Correction: No one in the military is receiving "free" health care. They are working for it and earning it as part of their employer’s total compensation package. Most civilian companies of any size do the same — offer a salary and an array of "benefits" to include some sort of health care coverage or offering. Some are better than what the military offers. Some are not. If anyone separates from the military in a nonretirement status, they lose their so-called "free" health care.
The previous author was right — health care is an individual responsibility, just as one’s retirement is; the type and quality of one’s housing; the type of car (if any) one chooses to own, lease or drive; the food one eats; vacations one takes — all are an individual responsibility to provide for themselves based on their own desires and what they choose to work/pay for.
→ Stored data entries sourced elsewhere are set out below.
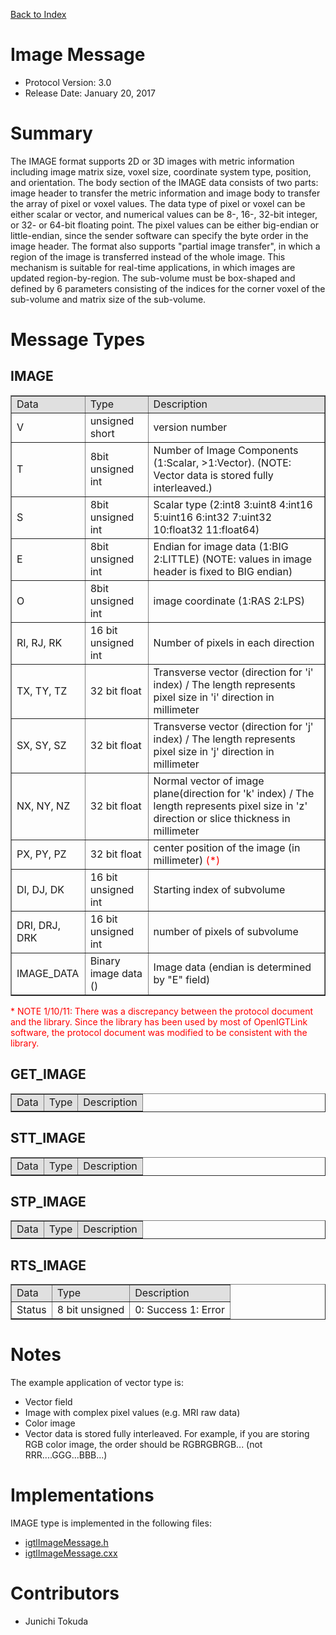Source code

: [Back to Index](/Documents/Protocol/index.md)

Image Message
=============

- Protocol Version: 3.0
- Release Date: January 20, 2017


Summary
===================

The IMAGE format supports 2D or 3D images with metric information including image matrix size,
voxel size, coordinate system type, position, and orientation. The body section of the IMAGE
data consists of two parts: image header to transfer the metric information and image body
to transfer the array of pixel or voxel values. The data type of pixel or voxel can be
either scalar or vector, and numerical values can be 8-, 16-, 32-bit integer, or 32-
or 64-bit floating point. The pixel values can be either big-endian or little-endian,
since the sender software can specify the byte order in the image header. The format
also supports "partial image transfer", in which a region of the image is transferred
instead of the whole image. This mechanism is suitable for real-time applications,
in which images are updated region-by-region. The sub-volume must be box-shaped and
defined by 6 parameters consisting of the indices for the corner voxel of the sub-volume
and matrix size of the sub-volume.


Message Types
===================
IMAGE
-------------------

<table border="1" cellpadding="5" cellspacing="0" align="center">
<tr>
<td style="background:#e0e0e0;"> Data
</td><td style="background:#e0e0e0;"> Type
</td><td style="background:#e0e0e0;"> Description
</td></tr>
<tr>
<td align="left"> V
</td><td align="left"> unsigned short
</td><td align="left"> version number
</td></tr>
<tr>
<td align="left"> T
</td><td align="left"> 8bit unsigned int
</td><td align="left"> Number of Image Components (1:Scalar, &gt;1:Vector). (NOTE: Vector data is stored fully interleaved.)
</td></tr>
<tr>
<td align="left"> S
</td><td align="left"> 8bit unsigned int
</td><td align="left"> Scalar type (2:int8 3:uint8 4:int16 5:uint16 6:int32 7:uint32 10:float32 11:float64)
</td></tr>
<tr>
<td align="left"> E
</td><td align="left"> 8bit unsigned int
</td><td align="left"> Endian for image data (1:BIG 2:LITTLE) (NOTE: values in image header is fixed to BIG endian)
</td></tr>
<tr>
<td align="left"> O
</td><td align="left"> 8bit unsigned int
</td><td align="left"> image coordinate (1:RAS 2:LPS)
</td></tr>
<tr>
<td align="left"> RI, RJ, RK
</td><td align="left"> 16 bit unsigned int
</td><td align="left"> Number of pixels in each direction
</td></tr>
<tr>
<td align="left"> TX, TY, TZ
</td><td align="left"> 32 bit float
</td><td align="left"> Transverse vector (direction for 'i' index) / The length represents pixel size in 'i' direction in millimeter
</td></tr>
<tr>
<td align="left"> SX, SY, SZ
</td><td align="left"> 32 bit float
</td><td align="left"> Transverse vector (direction for 'j' index) / The length represents pixel size in 'j' direction in millimeter
</td></tr>
<tr>
<td align="left"> NX, NY, NZ
</td><td align="left"> 32 bit float
</td><td align="left"> Normal vector of image plane(direction for 'k' index) /  The length represents pixel size in 'z' direction or slice thickness in millimeter
</td></tr>
<tr>
<td align="left"> PX, PY, PZ
</td><td align="left"> 32 bit float
</td><td align="left"> center position of the image (in millimeter) <font color="red">(*)</font>
</td></tr>
<tr>
<td align="left"> DI, DJ, DK
</td><td align="left"> 16 bit unsigned int
</td><td align="left"> Starting index of subvolume
</td></tr>
<tr>
<td align="left"> DRI, DRJ, DRK
</td><td align="left"> 16 bit unsigned int
</td><td align="left"> number of pixels of subvolume
</td></tr>
<tr>
<td align="left"> IMAGE_DATA
</td><td align="left"> Binary image data ()
</td><td align="left"> Image data  (endian is determined by "E" field)
</td></tr>
</table>

<font color="red"> * NOTE 1/10/11: There was a discrepancy between the protocol document and the library. Since the library has been used by most of OpenIGTLink software, the protocol document was modified to be consistent with the library. </font>


GET_IMAGE
-------------------

<table border="1" cellpadding="5" cellspacing="0" align="center">
<tr>
<td style="background:#e0e0e0;"> Data
</td><td style="background:#e0e0e0;"> Type
</td><td style="background:#e0e0e0;"> Description
</td></tr>
</table>


STT_IMAGE
-------------------

<table border="1" cellpadding="5" cellspacing="0" align="center">
<tr>
<td style="background:#e0e0e0;"> Data
</td><td style="background:#e0e0e0;"> Type
</td><td style="background:#e0e0e0;"> Description
</td></tr>
</table>

STP_IMAGE
-------------------

<table border="1" cellpadding="5" cellspacing="0" align="center">
<tr>
<td style="background:#e0e0e0;"> Data
</td><td style="background:#e0e0e0;"> Type
</td><td style="background:#e0e0e0;"> Description
</td></tr>
</table>

RTS_IMAGE
-------------------

<table border="1" cellpadding="5" cellspacing="0" align="center">
<tr>
<td style="background:#e0e0e0;"> Data
</td><td style="background:#e0e0e0;"> Type
</td><td style="background:#e0e0e0;"> Description
</td></tr>
<tr>
<td align="left"> Status
</td><td align="left"> 8 bit unsigned
</td><td align="left"> 0: Success 1: Error
</td></tr>
</table>

Notes
===================

The example application of vector type is:
* Vector field
* Image with complex pixel values (e.g. MRI raw data)
* Color image
* Vector data is stored fully interleaved. For example, if you are storing RGB color image, the order should be RGBRGBRGB... (not RRR....GGG...BBB...)

Implementations
===================

IMAGE type is implemented in the following files:

* [igtlImageMessage.h](/Source/igtlImageMessage.h)
* [igtlImageMessage.cxx](/Source/igtlImageMessage.cxx)

Contributors
===================
* Junichi Tokuda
Some basic, bottom-floor government programs to temporarily assist the truly needy are not inappropriate and currently exist. True, our health care system could use a little tweaking and improvement, but certainly not to the massive intrusiveness that most of the proposed bills have been advocating. Much of that seems to be a prescription for disaster, as most big government intrusiveness into the private sector is.
Let’s hear more from small government/fiscal conservative advocates. Our government is ballooning out of control and can’t even pay for itself now, creating unsustainable debt and heading fast toward bankruptcy. Do we really need more of that?